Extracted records
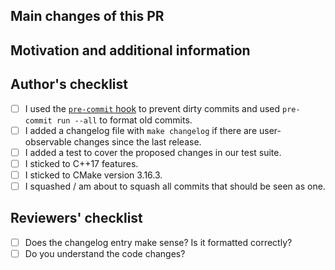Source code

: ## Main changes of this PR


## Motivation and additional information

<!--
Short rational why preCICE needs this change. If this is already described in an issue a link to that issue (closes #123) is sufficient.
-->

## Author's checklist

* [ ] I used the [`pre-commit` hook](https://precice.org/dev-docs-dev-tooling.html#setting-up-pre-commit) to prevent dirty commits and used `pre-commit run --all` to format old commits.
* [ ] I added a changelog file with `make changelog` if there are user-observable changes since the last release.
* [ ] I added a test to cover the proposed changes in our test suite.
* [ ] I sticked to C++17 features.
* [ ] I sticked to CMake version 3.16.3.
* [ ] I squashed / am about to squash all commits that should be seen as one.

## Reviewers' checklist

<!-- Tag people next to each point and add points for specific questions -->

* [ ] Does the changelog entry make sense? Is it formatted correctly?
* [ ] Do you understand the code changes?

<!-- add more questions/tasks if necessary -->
--
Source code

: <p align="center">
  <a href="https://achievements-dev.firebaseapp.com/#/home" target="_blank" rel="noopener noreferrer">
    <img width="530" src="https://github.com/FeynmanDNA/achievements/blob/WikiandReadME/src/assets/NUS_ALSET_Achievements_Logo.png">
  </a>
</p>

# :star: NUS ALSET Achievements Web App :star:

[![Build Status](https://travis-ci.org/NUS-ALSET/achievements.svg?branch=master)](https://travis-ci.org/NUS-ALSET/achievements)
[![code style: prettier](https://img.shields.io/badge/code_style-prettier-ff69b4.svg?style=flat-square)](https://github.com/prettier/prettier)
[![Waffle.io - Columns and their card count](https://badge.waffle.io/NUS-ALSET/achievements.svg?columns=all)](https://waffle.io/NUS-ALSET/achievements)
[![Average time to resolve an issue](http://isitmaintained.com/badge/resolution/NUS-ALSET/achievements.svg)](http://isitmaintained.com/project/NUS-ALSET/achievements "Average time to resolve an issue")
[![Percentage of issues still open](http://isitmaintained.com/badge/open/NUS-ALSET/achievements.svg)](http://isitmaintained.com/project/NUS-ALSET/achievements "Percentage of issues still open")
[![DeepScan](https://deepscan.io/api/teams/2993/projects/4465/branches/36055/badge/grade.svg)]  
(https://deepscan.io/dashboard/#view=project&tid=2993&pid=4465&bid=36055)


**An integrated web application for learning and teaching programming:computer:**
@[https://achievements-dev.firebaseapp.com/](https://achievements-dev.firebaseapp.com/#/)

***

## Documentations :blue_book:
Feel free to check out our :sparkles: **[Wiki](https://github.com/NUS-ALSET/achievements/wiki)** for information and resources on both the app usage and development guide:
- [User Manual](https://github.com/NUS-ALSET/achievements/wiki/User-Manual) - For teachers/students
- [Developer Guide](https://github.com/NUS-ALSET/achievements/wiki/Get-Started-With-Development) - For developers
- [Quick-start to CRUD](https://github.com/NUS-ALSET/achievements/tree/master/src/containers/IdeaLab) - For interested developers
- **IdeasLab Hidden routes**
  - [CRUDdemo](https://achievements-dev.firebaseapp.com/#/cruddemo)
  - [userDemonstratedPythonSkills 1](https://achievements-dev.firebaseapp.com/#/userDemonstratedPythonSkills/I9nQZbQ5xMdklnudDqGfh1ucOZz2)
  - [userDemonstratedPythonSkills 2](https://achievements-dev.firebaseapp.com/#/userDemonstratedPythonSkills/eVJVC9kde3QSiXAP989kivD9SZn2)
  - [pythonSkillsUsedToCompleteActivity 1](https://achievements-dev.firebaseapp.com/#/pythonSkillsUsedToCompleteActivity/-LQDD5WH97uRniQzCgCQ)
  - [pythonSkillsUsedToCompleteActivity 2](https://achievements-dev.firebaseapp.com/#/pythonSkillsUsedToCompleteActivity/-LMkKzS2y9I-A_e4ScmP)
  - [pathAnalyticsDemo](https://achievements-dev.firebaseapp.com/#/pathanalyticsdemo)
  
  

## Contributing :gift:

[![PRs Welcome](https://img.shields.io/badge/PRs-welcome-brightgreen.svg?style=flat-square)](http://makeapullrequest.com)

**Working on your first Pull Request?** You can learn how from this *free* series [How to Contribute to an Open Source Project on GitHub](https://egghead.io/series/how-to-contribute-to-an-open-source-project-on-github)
...
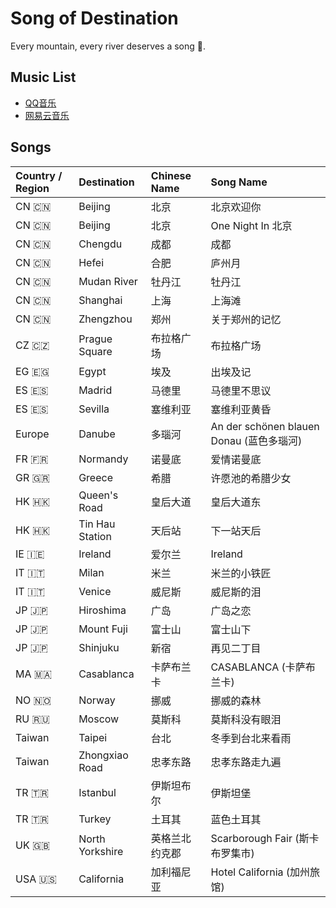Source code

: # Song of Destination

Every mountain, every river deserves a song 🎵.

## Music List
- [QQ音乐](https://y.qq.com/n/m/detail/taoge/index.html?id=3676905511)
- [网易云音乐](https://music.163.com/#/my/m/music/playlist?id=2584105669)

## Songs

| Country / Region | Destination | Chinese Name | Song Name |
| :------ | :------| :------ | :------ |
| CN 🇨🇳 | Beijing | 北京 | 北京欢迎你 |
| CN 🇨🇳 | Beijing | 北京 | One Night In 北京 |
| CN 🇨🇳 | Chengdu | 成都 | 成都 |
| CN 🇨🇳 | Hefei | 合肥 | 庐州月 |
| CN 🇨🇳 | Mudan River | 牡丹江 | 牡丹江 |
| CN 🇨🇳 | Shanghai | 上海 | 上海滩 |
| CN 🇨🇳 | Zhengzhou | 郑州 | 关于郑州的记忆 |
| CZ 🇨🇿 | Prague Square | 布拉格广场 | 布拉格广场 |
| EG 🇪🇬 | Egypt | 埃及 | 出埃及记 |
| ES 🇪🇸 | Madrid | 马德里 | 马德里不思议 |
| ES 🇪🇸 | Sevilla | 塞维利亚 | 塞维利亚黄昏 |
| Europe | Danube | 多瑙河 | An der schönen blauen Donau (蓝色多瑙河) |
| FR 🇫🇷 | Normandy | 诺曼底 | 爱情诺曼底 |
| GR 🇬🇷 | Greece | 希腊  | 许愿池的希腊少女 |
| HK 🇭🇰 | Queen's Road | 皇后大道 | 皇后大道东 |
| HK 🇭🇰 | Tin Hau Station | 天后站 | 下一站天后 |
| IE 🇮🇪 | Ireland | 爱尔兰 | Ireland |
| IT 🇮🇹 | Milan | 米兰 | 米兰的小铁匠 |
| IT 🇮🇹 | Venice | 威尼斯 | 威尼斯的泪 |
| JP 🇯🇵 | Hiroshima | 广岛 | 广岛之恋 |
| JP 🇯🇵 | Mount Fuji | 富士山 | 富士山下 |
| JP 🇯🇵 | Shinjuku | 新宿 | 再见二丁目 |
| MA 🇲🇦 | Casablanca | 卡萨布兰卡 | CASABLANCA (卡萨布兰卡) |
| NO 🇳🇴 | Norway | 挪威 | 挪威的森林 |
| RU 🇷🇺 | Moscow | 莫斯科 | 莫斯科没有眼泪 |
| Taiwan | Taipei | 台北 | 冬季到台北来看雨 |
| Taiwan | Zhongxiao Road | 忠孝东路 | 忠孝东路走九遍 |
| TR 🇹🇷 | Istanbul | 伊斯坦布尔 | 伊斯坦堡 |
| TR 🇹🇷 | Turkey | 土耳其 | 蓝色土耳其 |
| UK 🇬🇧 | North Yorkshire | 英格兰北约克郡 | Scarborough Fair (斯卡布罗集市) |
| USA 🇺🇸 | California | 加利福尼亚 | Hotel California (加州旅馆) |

PROBLEM REQUIREMENTS
From the records above, transcribe without alteration every line from the one with "皇后大道 | 皇后大道东 |" to the one with "富士山 | 富士山下 |", inclusive.

SOLUTION TO THE EXERCISE
| HK 🇭🇰 | Queen's Road | 皇后大道 | 皇后大道东 |
| HK 🇭🇰 | Tin Hau Station | 天后站 | 下一站天后 |
| IE 🇮🇪 | Ireland | 爱尔兰 | Ireland |
| IT 🇮🇹 | Milan | 米兰 | 米兰的小铁匠 |
| IT 🇮🇹 | Venice | 威尼斯 | 威尼斯的泪 |
| JP 🇯🇵 | Hiroshima | 广岛 | 广岛之恋 |
| JP 🇯🇵 | Mount Fuji | 富士山 | 富士山下 |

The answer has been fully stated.